### Source records
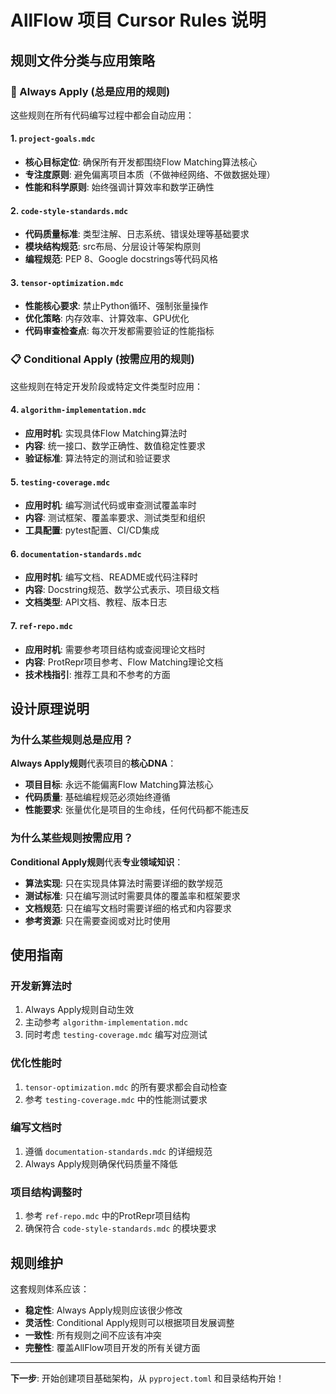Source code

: # AllFlow 项目 Cursor Rules 说明

## 规则文件分类与应用策略

### 🔄 Always Apply (总是应用的规则)

这些规则在所有代码编写过程中都会自动应用：

#### 1. `project-goals.mdc` 
- **核心目标定位**: 确保所有开发都围绕Flow Matching算法核心
- **专注度原则**: 避免偏离项目本质（不做神经网络、不做数据处理）
- **性能和科学原则**: 始终强调计算效率和数学正确性

#### 2. `code-style-standards.mdc`
- **代码质量标准**: 类型注解、日志系统、错误处理等基础要求
- **模块结构规范**: src布局、分层设计等架构原则
- **编程规范**: PEP 8、Google docstrings等代码风格

#### 3. `tensor-optimization.mdc`
- **性能核心要求**: 禁止Python循环、强制张量操作
- **优化策略**: 内存效率、计算效率、GPU优化
- **代码审查检查点**: 每次开发都需要验证的性能指标

### 📋 Conditional Apply (按需应用的规则)

这些规则在特定开发阶段或特定文件类型时应用：

#### 4. `algorithm-implementation.mdc`
- **应用时机**: 实现具体Flow Matching算法时
- **内容**: 统一接口、数学正确性、数值稳定性要求
- **验证标准**: 算法特定的测试和验证要求

#### 5. `testing-coverage.mdc`
- **应用时机**: 编写测试代码或审查测试覆盖率时
- **内容**: 测试框架、覆盖率要求、测试类型和组织
- **工具配置**: pytest配置、CI/CD集成

#### 6. `documentation-standards.mdc`
- **应用时机**: 编写文档、README或代码注释时
- **内容**: Docstring规范、数学公式表示、项目级文档
- **文档类型**: API文档、教程、版本日志

#### 7. `ref-repo.mdc`
- **应用时机**: 需要参考项目结构或查阅理论文档时
- **内容**: ProtRepr项目参考、Flow Matching理论文档
- **技术栈指引**: 推荐工具和不参考的方面

## 设计原理说明

### 为什么某些规则总是应用？

**Always Apply规则**代表项目的**核心DNA**：
- **项目目标**: 永远不能偏离Flow Matching算法核心
- **代码质量**: 基础编程规范必须始终遵循  
- **性能要求**: 张量优化是项目的生命线，任何代码都不能违反

### 为什么某些规则按需应用？

**Conditional Apply规则**代表**专业领域知识**：
- **算法实现**: 只在实现具体算法时需要详细的数学规范
- **测试标准**: 只在编写测试时需要具体的覆盖率和框架要求
- **文档规范**: 只在编写文档时需要详细的格式和内容要求
- **参考资源**: 只在需要查阅或对比时使用

## 使用指南

### 开发新算法时
1. Always Apply规则自动生效
2. 主动参考 `algorithm-implementation.mdc`
3. 同时考虑 `testing-coverage.mdc` 编写对应测试

### 优化性能时  
1. `tensor-optimization.mdc` 的所有要求都会自动检查
2. 参考 `testing-coverage.mdc` 中的性能测试要求

### 编写文档时
1. 遵循 `documentation-standards.mdc` 的详细规范
2. Always Apply规则确保代码质量不降低

### 项目结构调整时
1. 参考 `ref-repo.mdc` 中的ProtRepr项目结构
2. 确保符合 `code-style-standards.mdc` 的模块要求

## 规则维护

这套规则体系应该：
- **稳定性**: Always Apply规则应该很少修改
- **灵活性**: Conditional Apply规则可以根据项目发展调整
- **一致性**: 所有规则之间不应该有冲突
- **完整性**: 覆盖AllFlow项目开发的所有关键方面

---

**下一步**: 开始创建项目基础架构，从 `pyproject.toml` 和目录结构开始！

### Work instruction
Give only the number of lines in the material above where the string "testing" appears.

### Result for this task
3